A recent JP Morgan metaverse report said the metaverse could actually help real-world logistics. Manufacturers could test out their products in a virtual world for a much lower cost, or even build a digital version of their factories to check efficiency.
Nolan thinks companies can take this a step further and use it to improve the well-being of warehouse employees. “There’s an opportunity to create worlds, warehouses, shopkeeping, third-party logistics. There’s a way to keep those employees happy, engaged, gamified, healthy,” he said. “For the architects that create those patterns, there’s huge monetisation there.”
The future for businesses in the metaverse
Google and Facebook adverts transformed the marketing and monetising model of most businesses.

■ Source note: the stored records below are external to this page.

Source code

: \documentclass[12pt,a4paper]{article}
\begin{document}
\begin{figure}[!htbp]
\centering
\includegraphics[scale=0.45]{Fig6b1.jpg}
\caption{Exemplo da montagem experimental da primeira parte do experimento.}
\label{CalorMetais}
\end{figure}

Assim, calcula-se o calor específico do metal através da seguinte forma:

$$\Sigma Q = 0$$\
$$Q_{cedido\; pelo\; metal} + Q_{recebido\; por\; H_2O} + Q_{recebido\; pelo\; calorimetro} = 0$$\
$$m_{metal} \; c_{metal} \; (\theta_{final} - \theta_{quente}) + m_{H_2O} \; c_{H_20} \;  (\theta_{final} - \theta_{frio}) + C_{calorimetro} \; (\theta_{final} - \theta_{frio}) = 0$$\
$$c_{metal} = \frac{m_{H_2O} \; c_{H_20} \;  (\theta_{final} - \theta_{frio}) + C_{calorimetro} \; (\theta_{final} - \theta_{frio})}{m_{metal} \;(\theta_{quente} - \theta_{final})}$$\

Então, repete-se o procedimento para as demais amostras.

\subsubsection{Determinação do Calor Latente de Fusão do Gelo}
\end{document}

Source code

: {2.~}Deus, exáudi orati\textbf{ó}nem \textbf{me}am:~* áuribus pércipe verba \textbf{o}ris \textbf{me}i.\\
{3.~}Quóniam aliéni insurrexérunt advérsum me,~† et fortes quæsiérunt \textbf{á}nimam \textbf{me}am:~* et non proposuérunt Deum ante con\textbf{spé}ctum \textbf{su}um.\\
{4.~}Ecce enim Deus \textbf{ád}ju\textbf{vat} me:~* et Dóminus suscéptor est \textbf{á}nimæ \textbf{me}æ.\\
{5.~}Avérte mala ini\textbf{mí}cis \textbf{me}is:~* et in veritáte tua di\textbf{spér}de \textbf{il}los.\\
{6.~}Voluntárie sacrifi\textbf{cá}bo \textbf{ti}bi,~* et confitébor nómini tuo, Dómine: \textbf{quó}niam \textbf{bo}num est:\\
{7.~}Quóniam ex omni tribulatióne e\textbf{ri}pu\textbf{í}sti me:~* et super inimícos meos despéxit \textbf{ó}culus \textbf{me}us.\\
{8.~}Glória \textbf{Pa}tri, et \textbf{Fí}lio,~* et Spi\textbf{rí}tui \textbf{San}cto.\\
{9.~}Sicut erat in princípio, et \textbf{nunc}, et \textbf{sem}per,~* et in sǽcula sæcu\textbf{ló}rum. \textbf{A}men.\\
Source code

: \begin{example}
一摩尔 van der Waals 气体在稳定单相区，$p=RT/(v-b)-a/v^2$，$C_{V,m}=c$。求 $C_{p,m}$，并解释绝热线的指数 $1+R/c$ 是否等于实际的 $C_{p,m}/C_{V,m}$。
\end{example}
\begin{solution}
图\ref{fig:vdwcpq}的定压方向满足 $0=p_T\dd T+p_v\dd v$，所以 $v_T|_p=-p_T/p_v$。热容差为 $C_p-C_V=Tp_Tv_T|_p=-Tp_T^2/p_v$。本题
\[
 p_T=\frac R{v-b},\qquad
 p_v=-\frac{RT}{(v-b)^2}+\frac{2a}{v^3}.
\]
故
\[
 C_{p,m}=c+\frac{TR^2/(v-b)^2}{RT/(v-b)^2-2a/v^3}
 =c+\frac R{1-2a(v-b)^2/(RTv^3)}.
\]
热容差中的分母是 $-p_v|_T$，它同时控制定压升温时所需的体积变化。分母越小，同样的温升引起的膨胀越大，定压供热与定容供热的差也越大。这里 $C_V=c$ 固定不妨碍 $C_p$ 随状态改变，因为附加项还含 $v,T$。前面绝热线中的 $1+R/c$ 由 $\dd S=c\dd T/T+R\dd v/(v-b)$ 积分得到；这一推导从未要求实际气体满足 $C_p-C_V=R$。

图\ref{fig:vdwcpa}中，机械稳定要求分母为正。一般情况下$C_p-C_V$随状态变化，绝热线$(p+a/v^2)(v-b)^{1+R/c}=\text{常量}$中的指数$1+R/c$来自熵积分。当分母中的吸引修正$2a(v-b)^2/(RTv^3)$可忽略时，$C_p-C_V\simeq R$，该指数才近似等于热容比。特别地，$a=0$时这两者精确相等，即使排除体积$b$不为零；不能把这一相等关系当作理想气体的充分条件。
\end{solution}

The metaverse could be the next iteration of this, the next step for digital business strategies.
Yet, these virtual worlds still have a long way to go before best practices emerge. Nolan said that metaverse developers first need to solve the digital identity problem. The most convenient way for interoperability in this industry is for everyone to have a singular, personal identity that they can take from business to business.
“There’s only one me,” he said. “So, there don’t have to be several different logins. I should be able to tote that [login] around with me and take it back when I’m done with an experience.”
There is plenty of potential for metaverses to transform customers‘ interactions with brands, but the industry is still in its early days. The big players such as Meta, which have announced they are entering the space, are yet to release their own platforms. Once users start climbing aboard in large numbers, businesses can truly start to realise these opportunities.
There are metaverse platforms that already exist. Roblox, Decentraland, Sandbox, Cryptovoxels and Somnium Space are leaders in the industry. However, there is a wave of new platforms being established. These include metaverses from Facebook and Disney.
There are several ways businesses can prepare for the metaverse. Brands should plan out how they intend to wrap their message around their metaverse marketing and products. Companies could also look at previous examples for inspiration, such as the blue badge offered by Pfizer to vaccinated gamers. Research, creativity and immersion are going to be the keys to conquering this industry.
Experts recommend that businesses should prepare for the metaverse. If brands simply take an impulsive reaction, there is a risk that efforts will not resonate with the target audience.